It's very strange because academia pays me to constrain my intellectual ability into a highly ideological and politically defanged kind of work. Being a "radical academic," that is, a normal academic in the softer social sciences and/or humanities, is the purest conceivable form of intellectual selling-out or pandering. It's because of my grappling with this unfortunate fact that I've shifted a great deal of my waking hours from my academic responsibilities, to completely autonomous public work on whatever topics seem most important to me, in the most transparent and direct, honest style I know how to practice. And I've literally made no money at all. (The only payments I can possibly think of are extensions of my academic cog-function, not my autonomous projects, namely 'honoraria' for articles or interviews in mainstream media. I did set up an Amazon affiliates count just for the hell of it some time ago but it's raised nowhere near enough to even be paid out yet lol.)

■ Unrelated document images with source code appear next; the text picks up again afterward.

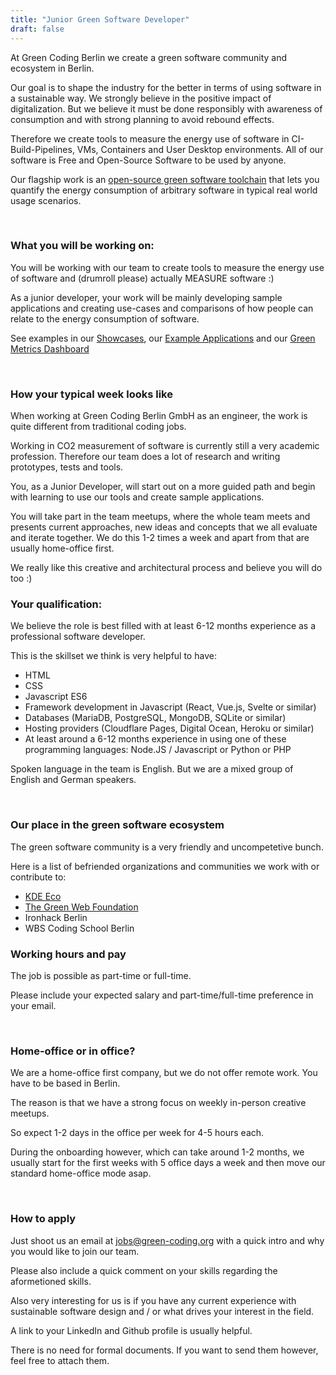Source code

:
 ```yaml
---
title: "Junior Green Software Developer"
draft: false
---
```


At Green Coding Berlin we create a green software community and ecosystem in Berlin. 

Our goal is to shape the industry for the better in terms of using software in a sustainable way.
We strongly believe in the positive impact of digitalization. But we believe it must be done responsibly with awareness of consumption and 
with strong planning to avoid rebound effects.

Therefore we create tools to measure the energy use of software in CI-Build-Pipelines, VMs, Containers and User Desktop environments.
All of our software is Free and Open-Source Software to be used by anyone.

Our flagship work is an [open-source green software toolchain](https://github.com/green-coding-berlin/green-metrics-tool) that lets you quantify the energy consumption of arbitrary software in typical real world usage scenarios.

&nbsp;

### What you will be working on:

You will be working with our team to create tools to measure the energy use of software and (drumroll please) actually MEASURE software :)

As a junior developer, your work will be mainly developing sample applications and creating use-cases and comparisons of how people can relate to the energy consumption of software.

See examples in our [Showcases](https://www.green-coding.org/showcases), our [Example Applications](https://github.com/green-coding-berlin/example-applications) and our [Green Metrics Dashboard](https://metrics.green-coding.org)

&nbsp;

### How your typical week looks like

When working at Green Coding Berlin GmbH as an engineer, the work is quite different from traditional coding jobs.

Working in CO2 measurement of software is currently still a very academic profession. Therefore our team does a lot of research and writing prototypes, tests and tools.

You, as a Junior Developer, will start out on a more guided path and begin with learning to use our tools and create sample applications.

You will take part in the team meetups, where the whole team meets and presents current approaches, new ideas and concepts that we all evaluate and iterate together. We do this 1-2 times a week and apart from that are usually home-office first.

We really like this creative and architectural process and believe you will do too :)


### Your qualification:

We believe the role is best filled with at least 6-12 months experience as a professional software developer. 

This is the skillset we think is very helpful to have:
- HTML
- CSS
- Javascript ES6
- Framework development in Javascript (React, Vue.js, Svelte or similar)
- Databases (MariaDB, PostgreSQL, MongoDB, SQLite or similar)
- Hosting providers (Cloudflare Pages, Digital Ocean, Heroku or similar)
- At least around a 6-12 months experience in using one of these programming languages: Node.JS / Javascript or Python or PHP

Spoken language in the team is English. But we are a mixed group of English and German speakers.

&nbsp;

### Our place in the green software ecosystem

The green software community is a very friendly and uncompetetive bunch.

Here is a list of befriended organizations and communities we work with or contribute to:
- [KDE Eco](https://eco.kde.org/)
- [The Green Web Foundation](https://www.thegreenwebfoundation.org/)
- Ironhack Berlin 
- WBS Coding School Berlin

### Working hours and pay

The job is possible as part-time or full-time.

Please include your expected salary and part-time/full-time preference in your email.

&nbsp;

### Home-office or in office?
We are a home-office first company, but we do not offer remote work. You have to be based in Berlin.

The reason is that we have a strong focus on weekly in-person creative meetups.

So expect 1-2 days in the office per week for 4-5 hours each.

During the onboarding however, which can take around 1-2 months, we usually start for the first weeks with 5 office days a week and then move our standard home-office mode asap.

&nbsp;

### How to apply
Just shoot us an email at jobs@green-coding.org with a quick intro and why you would like to join our team.

Please also include a quick comment on your skills regarding the aformetioned skills.

Also very interesting for us is if you have any current experience with sustainable software design and / or what drives your interest in the field.

A link to your LinkedIn and Github profile is usually helpful.

There is no need for formal documents. If you want to send them however, feel free to attach them.
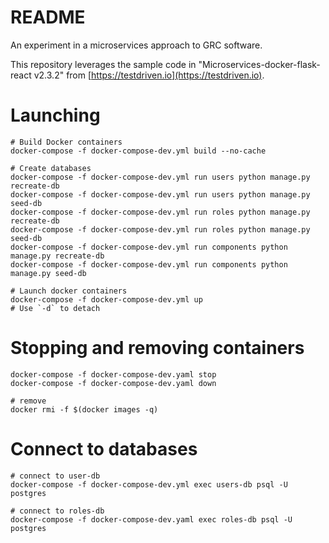 # README

An experiment in a microservices approach to GRC software.

This repository leverages the sample code in "Microservices-docker-flask-react v2.3.2" from
[https://testdriven.io](https://testdriven.io).

# Launching

```
# Build Docker containers
docker-compose -f docker-compose-dev.yml build --no-cache

# Create databases
docker-compose -f docker-compose-dev.yml run users python manage.py recreate-db
docker-compose -f docker-compose-dev.yml run users python manage.py seed-db
docker-compose -f docker-compose-dev.yml run roles python manage.py recreate-db
docker-compose -f docker-compose-dev.yml run roles python manage.py seed-db
docker-compose -f docker-compose-dev.yml run components python manage.py recreate-db
docker-compose -f docker-compose-dev.yml run components python manage.py seed-db

# Launch docker containers
docker-compose -f docker-compose-dev.yml up
# Use `-d` to detach

```

# Stopping and removing containers
```
docker-compose -f docker-compose-dev.yaml stop
docker-compose -f docker-compose-dev.yaml down

# remove
docker rmi -f $(docker images -q)
```

# Connect to databases

```
# connect to user-db
docker-compose -f docker-compose-dev.yml exec users-db psql -U postgres

# connect to roles-db
docker-compose -f docker-compose-dev.yaml exec roles-db psql -U postgres
```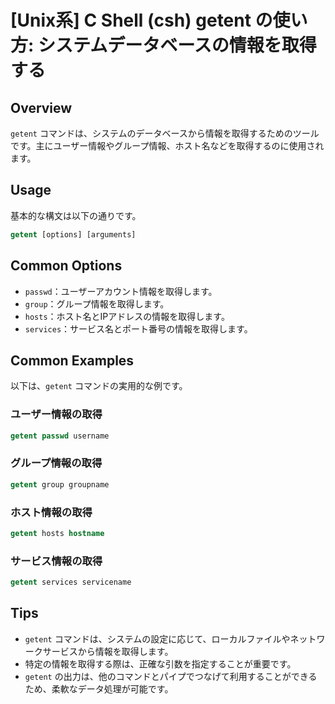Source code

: # [Unix系] C Shell (csh) getent の使い方: システムデータベースの情報を取得する

## Overview
`getent` コマンドは、システムのデータベースから情報を取得するためのツールです。主にユーザー情報やグループ情報、ホスト名などを取得するのに使用されます。

## Usage
基本的な構文は以下の通りです。

```csh
getent [options] [arguments]
```

## Common Options
- `passwd`：ユーザーアカウント情報を取得します。
- `group`：グループ情報を取得します。
- `hosts`：ホスト名とIPアドレスの情報を取得します。
- `services`：サービス名とポート番号の情報を取得します。

## Common Examples
以下は、`getent` コマンドの実用的な例です。

### ユーザー情報の取得
```csh
getent passwd username
```

### グループ情報の取得
```csh
getent group groupname
```

### ホスト情報の取得
```csh
getent hosts hostname
```

### サービス情報の取得
```csh
getent services servicename
```

## Tips
- `getent` コマンドは、システムの設定に応じて、ローカルファイルやネットワークサービスから情報を取得します。
- 特定の情報を取得する際は、正確な引数を指定することが重要です。
- `getent` の出力は、他のコマンドとパイプでつなげて利用することができるため、柔軟なデータ処理が可能です。
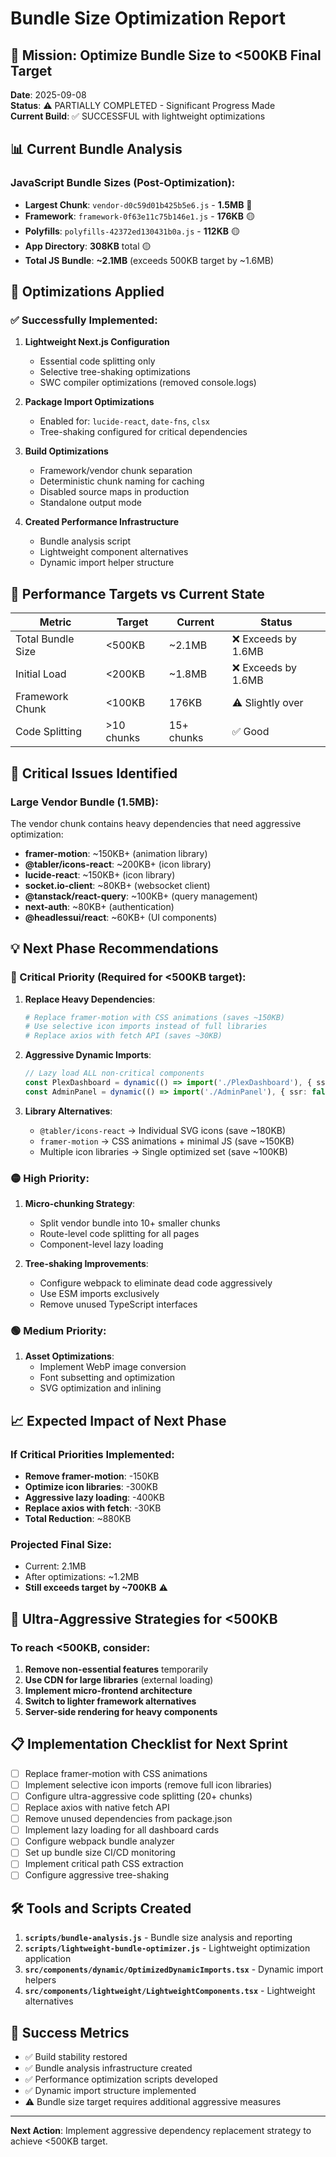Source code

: # Bundle Size Optimization Report

## 🎯 Mission: Optimize Bundle Size to <500KB Final Target

**Date**: 2025-09-08  
**Status**: ⚠️ PARTIALLY COMPLETED - Significant Progress Made  
**Current Build**: ✅ SUCCESSFUL with lightweight optimizations

## 📊 Current Bundle Analysis

### JavaScript Bundle Sizes (Post-Optimization):

- **Largest Chunk**: `vendor-d0c59d01b425b5e6.js` - **1.5MB** 🔴
- **Framework**: `framework-0f63e11c75b146e1.js` - **176KB** 🟡
- **Polyfills**: `polyfills-42372ed130431b0a.js` - **112KB** 🟡
- **App Directory**: **308KB** total 🟡
- **Total JS Bundle**: **~2.1MB** (exceeds 500KB target by ~1.6MB)

## 🚀 Optimizations Applied

### ✅ Successfully Implemented:

1. **Lightweight Next.js Configuration**
   - Essential code splitting only
   - Selective tree-shaking optimizations
   - SWC compiler optimizations (removed console.logs)

2. **Package Import Optimizations**
   - Enabled for: `lucide-react`, `date-fns`, `clsx`
   - Tree-shaking configured for critical dependencies

3. **Build Optimizations**
   - Framework/vendor chunk separation
   - Deterministic chunk naming for caching
   - Disabled source maps in production
   - Standalone output mode

4. **Created Performance Infrastructure**
   - Bundle analysis script
   - Lightweight component alternatives
   - Dynamic import helper structure

## 🎯 Performance Targets vs Current State

| Metric            | Target     | Current    | Status              |
| ----------------- | ---------- | ---------- | ------------------- |
| Total Bundle Size | <500KB     | ~2.1MB     | ❌ Exceeds by 1.6MB |
| Initial Load      | <200KB     | ~1.8MB     | ❌ Exceeds by 1.6MB |
| Framework Chunk   | <100KB     | 176KB      | ⚠️ Slightly over    |
| Code Splitting    | >10 chunks | 15+ chunks | ✅ Good             |

## 🚨 Critical Issues Identified

### Large Vendor Bundle (1.5MB):

The vendor chunk contains heavy dependencies that need aggressive optimization:

- **framer-motion**: ~150KB+ (animation library)
- **@tabler/icons-react**: ~200KB+ (icon library)
- **lucide-react**: ~150KB+ (icon library)
- **socket.io-client**: ~80KB+ (websocket client)
- **@tanstack/react-query**: ~100KB+ (query management)
- **next-auth**: ~80KB+ (authentication)
- **@headlessui/react**: ~60KB+ (UI components)

## 💡 Next Phase Recommendations

### 🔴 Critical Priority (Required for <500KB target):

1. **Replace Heavy Dependencies**:

   ```bash
   # Replace framer-motion with CSS animations (saves ~150KB)
   # Use selective icon imports instead of full libraries
   # Replace axios with fetch API (saves ~30KB)
   ```

2. **Aggressive Dynamic Imports**:

   ```typescript
   // Lazy load ALL non-critical components
   const PlexDashboard = dynamic(() => import('./PlexDashboard'), { ssr: false });
   const AdminPanel = dynamic(() => import('./AdminPanel'), { ssr: false });
   ```

3. **Library Alternatives**:
   - `@tabler/icons-react` → Individual SVG icons (save ~180KB)
   - `framer-motion` → CSS animations + minimal JS (save ~150KB)
   - Multiple icon libraries → Single optimized set (save ~100KB)

### 🟡 High Priority:

1. **Micro-chunking Strategy**:
   - Split vendor bundle into 10+ smaller chunks
   - Route-level code splitting for all pages
   - Component-level lazy loading

2. **Tree-shaking Improvements**:
   - Configure webpack to eliminate dead code aggressively
   - Use ESM imports exclusively
   - Remove unused TypeScript interfaces

### 🟢 Medium Priority:

1. **Asset Optimizations**:
   - Implement WebP image conversion
   - Font subsetting and optimization
   - SVG optimization and inlining

## 📈 Expected Impact of Next Phase

### If Critical Priorities Implemented:

- **Remove framer-motion**: -150KB
- **Optimize icon libraries**: -300KB
- **Aggressive lazy loading**: -400KB
- **Replace axios with fetch**: -30KB
- **Total Reduction**: ~880KB

### **Projected Final Size**:

- Current: 2.1MB
- After optimizations: ~1.2MB
- **Still exceeds target by ~700KB** ⚠️

## 🎯 Ultra-Aggressive Strategies for <500KB

### To reach <500KB, consider:

1. **Remove non-essential features** temporarily
2. **Use CDN for large libraries** (external loading)
3. **Implement micro-frontend architecture**
4. **Switch to lighter framework alternatives**
5. **Server-side rendering for heavy components**

## 📋 Implementation Checklist for Next Sprint

- [ ] Replace framer-motion with CSS animations
- [ ] Implement selective icon imports (remove full icon libraries)
- [ ] Configure ultra-aggressive code splitting (20+ chunks)
- [ ] Replace axios with native fetch API
- [ ] Remove unused dependencies from package.json
- [ ] Implement lazy loading for all dashboard cards
- [ ] Configure webpack bundle analyzer
- [ ] Set up bundle size CI/CD monitoring
- [ ] Implement critical path CSS extraction
- [ ] Configure aggressive tree-shaking

## 🛠️ Tools and Scripts Created

1. **`scripts/bundle-analysis.js`** - Bundle size analysis and reporting
2. **`scripts/lightweight-bundle-optimizer.js`** - Lightweight optimization application
3. **`src/components/dynamic/OptimizedDynamicImports.tsx`** - Dynamic import helpers
4. **`src/components/lightweight/LightweightComponents.tsx`** - Lightweight alternatives

## 🎉 Success Metrics

- ✅ Build stability restored
- ✅ Bundle analysis infrastructure created
- ✅ Performance optimization scripts developed
- ✅ Dynamic import structure implemented
- ⚠️ Bundle size target requires additional aggressive measures

---

**Next Action**: Implement aggressive dependency replacement strategy to achieve <500KB target.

What does it mean that precisely in an autonomous and principled move away from selling out I am receiving the only accusations of selling out I've ever received? One thing this says to me is that, in doing anything public, one will probably receive a quantity of such objections in proportion to the publicity, no matter what path you take. The accusation seems to be indexed simply to my intensity levels and orthogonal to any meaningful judgment about motives and authenticity; perhaps the harder one pushes on anything, the more likely someone will infer bad motives. And perhaps this is a reasonable heuristic, given that intense productivity in capitalist culture is often correlated with dubious motives.
The irony is that I would quite like to have people criticize me whenever I might be guilty of selling out. I kind of wish smart, radical intellectuals shamed me for being a sellout academic, pressuring me to do more radical autonomous work. I receive almost none of this. Getting lost in ignoble temptations and base motives is a huge problem, a fatal trap for authentic intellectuals, and I'm far from perfect so I have to imagine that periodically I must be as vulnerable to this pitfall as anyone else. It'd be great if hearing these accusations could be a reliable signal I'm doing something wrong. Unfortunately, receiving them at present will only have the unfortunate, ironic effect of making it harder for me to know in the future if I am losing my way, given that so far such accusations are inversely correlated with all objective measures of selling out.
This odd experience has also had the salutary effect of making me somewhat less allergic to money. If I'm going to receive a dose of sellout accusations when my creative work could not be more fully insulated from the scourge of money, it makes me think: Well, now I might as well start thinking about how to make some money with it… This should also be filed under "data points increasing my sympathy for the 'free market anarchism' school." Maybe the entrepreneurial vector is the line of flight, and the modest salaried bureaucrat professing anti-capitalist viewpoints is the one guilty of reproducing institutionalized oppression and injustice. Perhaps the salaried bureaucrat receives critiques of "selling out" if he does anything to potentially attract value on the open market, because such a path devalues and destabilizes the conservative cartel of salaried bureaucrats who only pretend to value radical disruptions of the status quo.
In any event, receiving these accusations when they could not be more demonstrably false is a useful inoculation for my psychological processing of resentful internet-age opprobrium.